## Activity:
May I have the line containing "305 | [305.Number_of_Islands_II" and every line after it through the end of the data, repeated exactly and with no other lines?

Saved entries:

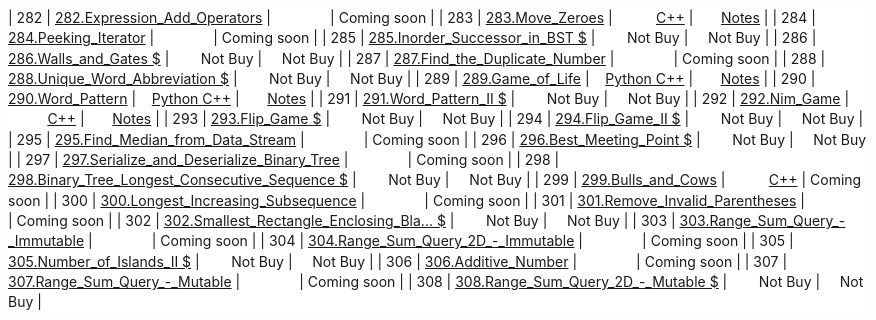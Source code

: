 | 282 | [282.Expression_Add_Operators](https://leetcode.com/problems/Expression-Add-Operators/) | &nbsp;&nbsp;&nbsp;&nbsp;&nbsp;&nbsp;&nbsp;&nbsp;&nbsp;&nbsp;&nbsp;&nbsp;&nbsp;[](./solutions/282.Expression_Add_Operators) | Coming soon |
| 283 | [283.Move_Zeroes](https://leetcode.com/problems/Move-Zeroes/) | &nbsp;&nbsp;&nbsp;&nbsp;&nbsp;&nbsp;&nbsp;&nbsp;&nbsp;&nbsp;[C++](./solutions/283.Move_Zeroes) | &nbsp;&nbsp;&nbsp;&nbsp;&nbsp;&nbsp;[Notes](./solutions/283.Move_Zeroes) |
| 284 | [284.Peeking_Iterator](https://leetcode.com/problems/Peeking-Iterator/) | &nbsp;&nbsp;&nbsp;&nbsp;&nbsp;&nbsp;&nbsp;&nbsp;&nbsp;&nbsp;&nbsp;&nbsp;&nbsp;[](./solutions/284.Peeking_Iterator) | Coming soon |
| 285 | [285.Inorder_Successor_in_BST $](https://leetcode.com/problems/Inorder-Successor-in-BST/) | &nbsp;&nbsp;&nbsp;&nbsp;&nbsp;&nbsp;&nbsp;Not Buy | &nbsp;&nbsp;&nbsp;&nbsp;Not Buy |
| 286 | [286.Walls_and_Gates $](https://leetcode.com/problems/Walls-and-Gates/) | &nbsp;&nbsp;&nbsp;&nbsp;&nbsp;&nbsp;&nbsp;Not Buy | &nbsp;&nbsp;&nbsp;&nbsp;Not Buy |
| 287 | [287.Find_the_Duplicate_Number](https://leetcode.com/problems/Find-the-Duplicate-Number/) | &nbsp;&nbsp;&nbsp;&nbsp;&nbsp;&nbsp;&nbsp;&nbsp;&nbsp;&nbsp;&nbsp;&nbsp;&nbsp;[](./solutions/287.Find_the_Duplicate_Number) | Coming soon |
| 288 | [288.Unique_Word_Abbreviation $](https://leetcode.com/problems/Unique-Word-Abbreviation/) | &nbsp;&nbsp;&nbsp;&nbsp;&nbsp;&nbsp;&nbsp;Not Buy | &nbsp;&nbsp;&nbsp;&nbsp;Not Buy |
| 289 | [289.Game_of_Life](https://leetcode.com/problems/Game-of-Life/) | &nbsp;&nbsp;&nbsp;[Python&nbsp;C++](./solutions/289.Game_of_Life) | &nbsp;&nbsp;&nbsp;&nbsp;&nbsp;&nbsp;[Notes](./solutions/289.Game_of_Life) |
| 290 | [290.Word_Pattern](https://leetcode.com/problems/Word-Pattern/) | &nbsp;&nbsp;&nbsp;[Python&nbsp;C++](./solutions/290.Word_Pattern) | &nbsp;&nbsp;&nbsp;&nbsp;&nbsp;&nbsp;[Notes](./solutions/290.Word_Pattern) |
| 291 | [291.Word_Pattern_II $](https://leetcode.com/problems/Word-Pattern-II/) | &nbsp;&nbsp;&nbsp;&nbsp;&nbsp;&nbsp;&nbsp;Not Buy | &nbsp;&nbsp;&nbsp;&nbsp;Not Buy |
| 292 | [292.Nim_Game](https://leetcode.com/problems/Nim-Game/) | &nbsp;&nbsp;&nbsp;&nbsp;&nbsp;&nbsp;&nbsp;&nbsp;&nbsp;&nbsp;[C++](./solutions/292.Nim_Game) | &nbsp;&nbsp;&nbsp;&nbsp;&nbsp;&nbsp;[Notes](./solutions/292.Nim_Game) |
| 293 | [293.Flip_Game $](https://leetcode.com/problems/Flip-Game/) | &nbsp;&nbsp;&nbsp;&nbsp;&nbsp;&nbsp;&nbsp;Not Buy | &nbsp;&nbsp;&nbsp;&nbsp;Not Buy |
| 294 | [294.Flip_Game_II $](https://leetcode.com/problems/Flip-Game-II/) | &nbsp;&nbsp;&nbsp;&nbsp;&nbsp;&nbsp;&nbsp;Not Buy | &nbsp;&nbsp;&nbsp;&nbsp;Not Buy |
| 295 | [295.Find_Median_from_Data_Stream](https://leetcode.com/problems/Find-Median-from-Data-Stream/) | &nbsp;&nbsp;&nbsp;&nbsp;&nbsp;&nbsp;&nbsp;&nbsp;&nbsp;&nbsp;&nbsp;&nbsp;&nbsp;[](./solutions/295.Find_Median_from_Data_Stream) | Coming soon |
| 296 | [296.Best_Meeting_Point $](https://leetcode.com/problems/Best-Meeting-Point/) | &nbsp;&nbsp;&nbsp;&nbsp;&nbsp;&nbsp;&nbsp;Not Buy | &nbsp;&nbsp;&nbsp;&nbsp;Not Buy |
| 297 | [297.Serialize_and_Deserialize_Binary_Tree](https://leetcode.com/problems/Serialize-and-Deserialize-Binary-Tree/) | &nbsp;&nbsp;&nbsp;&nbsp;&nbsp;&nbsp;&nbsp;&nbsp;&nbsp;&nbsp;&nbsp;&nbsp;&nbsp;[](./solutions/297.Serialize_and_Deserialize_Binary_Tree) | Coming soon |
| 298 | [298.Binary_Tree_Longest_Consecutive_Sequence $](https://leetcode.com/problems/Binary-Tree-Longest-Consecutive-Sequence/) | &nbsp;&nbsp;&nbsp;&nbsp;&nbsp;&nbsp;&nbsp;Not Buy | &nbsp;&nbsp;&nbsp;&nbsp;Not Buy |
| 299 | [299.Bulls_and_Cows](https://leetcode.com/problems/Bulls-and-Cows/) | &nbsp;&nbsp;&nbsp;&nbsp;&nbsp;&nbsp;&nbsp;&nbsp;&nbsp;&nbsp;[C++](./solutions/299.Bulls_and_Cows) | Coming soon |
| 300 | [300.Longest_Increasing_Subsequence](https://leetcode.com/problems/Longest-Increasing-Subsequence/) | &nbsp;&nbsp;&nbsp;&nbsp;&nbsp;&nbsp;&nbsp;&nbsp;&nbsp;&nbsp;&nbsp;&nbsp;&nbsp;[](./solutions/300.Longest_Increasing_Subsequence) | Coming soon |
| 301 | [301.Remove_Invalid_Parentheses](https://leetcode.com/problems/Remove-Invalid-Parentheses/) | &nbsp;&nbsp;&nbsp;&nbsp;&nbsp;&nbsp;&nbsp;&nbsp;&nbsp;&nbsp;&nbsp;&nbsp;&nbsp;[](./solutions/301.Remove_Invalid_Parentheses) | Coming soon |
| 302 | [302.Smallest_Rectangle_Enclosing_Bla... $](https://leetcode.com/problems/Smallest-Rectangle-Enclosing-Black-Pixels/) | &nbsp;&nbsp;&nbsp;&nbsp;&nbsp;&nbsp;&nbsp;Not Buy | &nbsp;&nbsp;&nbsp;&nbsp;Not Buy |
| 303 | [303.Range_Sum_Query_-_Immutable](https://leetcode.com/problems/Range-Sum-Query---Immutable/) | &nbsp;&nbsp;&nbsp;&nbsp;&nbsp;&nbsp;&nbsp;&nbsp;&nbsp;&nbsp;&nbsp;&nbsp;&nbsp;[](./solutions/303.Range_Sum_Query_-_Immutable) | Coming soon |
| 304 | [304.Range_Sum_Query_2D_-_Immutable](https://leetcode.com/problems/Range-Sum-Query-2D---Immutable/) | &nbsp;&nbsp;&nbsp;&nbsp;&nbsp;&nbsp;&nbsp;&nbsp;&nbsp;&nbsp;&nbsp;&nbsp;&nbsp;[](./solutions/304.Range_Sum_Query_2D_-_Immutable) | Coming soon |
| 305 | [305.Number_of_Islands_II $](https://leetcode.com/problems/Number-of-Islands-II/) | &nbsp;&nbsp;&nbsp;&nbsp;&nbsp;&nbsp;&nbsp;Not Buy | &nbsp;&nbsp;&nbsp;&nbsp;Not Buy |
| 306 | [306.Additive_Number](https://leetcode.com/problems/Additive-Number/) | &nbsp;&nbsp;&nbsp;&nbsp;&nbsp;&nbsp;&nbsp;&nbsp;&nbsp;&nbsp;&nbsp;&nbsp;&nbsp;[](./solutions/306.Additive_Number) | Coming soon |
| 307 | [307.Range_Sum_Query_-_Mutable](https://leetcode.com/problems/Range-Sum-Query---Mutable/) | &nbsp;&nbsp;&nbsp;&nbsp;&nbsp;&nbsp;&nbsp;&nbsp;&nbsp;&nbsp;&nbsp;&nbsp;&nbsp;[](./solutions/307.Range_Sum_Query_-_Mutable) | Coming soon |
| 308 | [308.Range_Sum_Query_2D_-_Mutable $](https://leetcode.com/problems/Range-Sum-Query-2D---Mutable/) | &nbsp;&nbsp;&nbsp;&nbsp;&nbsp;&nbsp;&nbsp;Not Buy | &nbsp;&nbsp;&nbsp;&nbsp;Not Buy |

## Result for this task:
| 305 | [305.Number_of_Islands_II $](https://leetcode.com/problems/Number-of-Islands-II/) | &nbsp;&nbsp;&nbsp;&nbsp;&nbsp;&nbsp;&nbsp;Not Buy | &nbsp;&nbsp;&nbsp;&nbsp;Not Buy |
| 306 | [306.Additive_Number](https://leetcode.com/problems/Additive-Number/) | &nbsp;&nbsp;&nbsp;&nbsp;&nbsp;&nbsp;&nbsp;&nbsp;&nbsp;&nbsp;&nbsp;&nbsp;&nbsp;[](./solutions/306.Additive_Number) | Coming soon |
| 307 | [307.Range_Sum_Query_-_Mutable](https://leetcode.com/problems/Range-Sum-Query---Mutable/) | &nbsp;&nbsp;&nbsp;&nbsp;&nbsp;&nbsp;&nbsp;&nbsp;&nbsp;&nbsp;&nbsp;&nbsp;&nbsp;[](./solutions/307.Range_Sum_Query_-_Mutable) | Coming soon |
| 308 | [308.Range_Sum_Query_2D_-_Mutable $](https://leetcode.com/problems/Range-Sum-Query-2D---Mutable/) | &nbsp;&nbsp;&nbsp;&nbsp;&nbsp;&nbsp;&nbsp;Not Buy | &nbsp;&nbsp;&nbsp;&nbsp;Not Buy |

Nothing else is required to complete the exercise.